◆ EXERCISE
Please repeat the lines below exactly. Begin with the line containing "as shortcuts) :**" and go on through the line containing "i didn't write".

◆ EXERCISE INPUT
- Opening Delimiter -
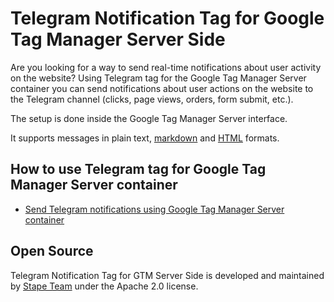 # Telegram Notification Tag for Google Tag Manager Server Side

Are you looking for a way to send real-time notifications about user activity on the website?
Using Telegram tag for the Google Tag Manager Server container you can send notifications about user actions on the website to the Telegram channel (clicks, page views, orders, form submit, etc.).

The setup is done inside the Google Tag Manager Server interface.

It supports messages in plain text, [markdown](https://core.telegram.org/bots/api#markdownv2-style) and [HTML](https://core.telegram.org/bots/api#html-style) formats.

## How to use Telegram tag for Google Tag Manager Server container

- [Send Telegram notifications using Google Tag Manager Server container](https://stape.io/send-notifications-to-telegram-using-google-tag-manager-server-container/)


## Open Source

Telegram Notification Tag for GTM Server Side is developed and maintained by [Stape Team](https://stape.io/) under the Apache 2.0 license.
- Closing Delimiter -
- Opening Delimiter -
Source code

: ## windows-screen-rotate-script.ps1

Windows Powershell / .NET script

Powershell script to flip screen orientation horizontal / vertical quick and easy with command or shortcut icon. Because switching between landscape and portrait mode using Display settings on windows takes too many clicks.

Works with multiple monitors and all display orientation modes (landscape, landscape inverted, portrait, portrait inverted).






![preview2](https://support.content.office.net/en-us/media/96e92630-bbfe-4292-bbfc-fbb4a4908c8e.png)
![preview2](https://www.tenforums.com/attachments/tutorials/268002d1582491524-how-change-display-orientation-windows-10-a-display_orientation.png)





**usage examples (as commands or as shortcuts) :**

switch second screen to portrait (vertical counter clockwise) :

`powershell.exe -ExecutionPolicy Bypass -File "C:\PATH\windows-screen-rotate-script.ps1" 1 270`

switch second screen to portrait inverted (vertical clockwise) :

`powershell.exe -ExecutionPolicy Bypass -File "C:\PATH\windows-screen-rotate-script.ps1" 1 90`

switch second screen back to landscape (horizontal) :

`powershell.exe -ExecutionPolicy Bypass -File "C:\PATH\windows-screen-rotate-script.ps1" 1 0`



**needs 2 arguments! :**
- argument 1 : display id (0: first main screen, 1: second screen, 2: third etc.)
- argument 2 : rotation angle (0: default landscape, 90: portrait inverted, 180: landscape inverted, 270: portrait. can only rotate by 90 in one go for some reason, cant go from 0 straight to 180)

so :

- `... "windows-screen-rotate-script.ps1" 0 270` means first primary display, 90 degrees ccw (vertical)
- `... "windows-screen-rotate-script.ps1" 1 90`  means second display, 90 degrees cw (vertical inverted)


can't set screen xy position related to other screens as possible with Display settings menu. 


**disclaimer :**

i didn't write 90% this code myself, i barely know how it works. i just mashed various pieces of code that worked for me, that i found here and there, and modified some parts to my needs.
- Closing Delimiter -
- Opening Delimiter -
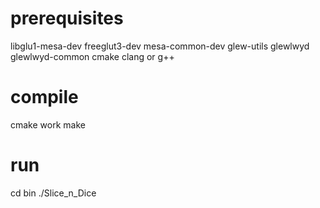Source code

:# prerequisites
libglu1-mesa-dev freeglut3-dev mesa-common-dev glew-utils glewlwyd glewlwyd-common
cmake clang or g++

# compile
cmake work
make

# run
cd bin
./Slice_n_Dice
- Closing Delimiter -
◆ SOLUTION TO THIS TASK
**usage examples (as commands or as shortcuts) :**

switch second screen to portrait (vertical counter clockwise) :

`powershell.exe -ExecutionPolicy Bypass -File "C:\PATH\windows-screen-rotate-script.ps1" 1 270`

switch second screen to portrait inverted (vertical clockwise) :

`powershell.exe -ExecutionPolicy Bypass -File "C:\PATH\windows-screen-rotate-script.ps1" 1 90`

switch second screen back to landscape (horizontal) :

`powershell.exe -ExecutionPolicy Bypass -File "C:\PATH\windows-screen-rotate-script.ps1" 1 0`



**needs 2 arguments! :**
- argument 1 : display id (0: first main screen, 1: second screen, 2: third etc.)
- argument 2 : rotation angle (0: default landscape, 90: portrait inverted, 180: landscape inverted, 270: portrait. can only rotate by 90 in one go for some reason, cant go from 0 straight to 180)

so :

- `... "windows-screen-rotate-script.ps1" 0 270` means first primary display, 90 degrees ccw (vertical)
- `... "windows-screen-rotate-script.ps1" 1 90`  means second display, 90 degrees cw (vertical inverted)


can't set screen xy position related to other screens as possible with Display settings menu. 


**disclaimer :**

i didn't write 90% this code myself, i barely know how it works. i just mashed various pieces of code that worked for me, that i found here and there, and modified some parts to my needs.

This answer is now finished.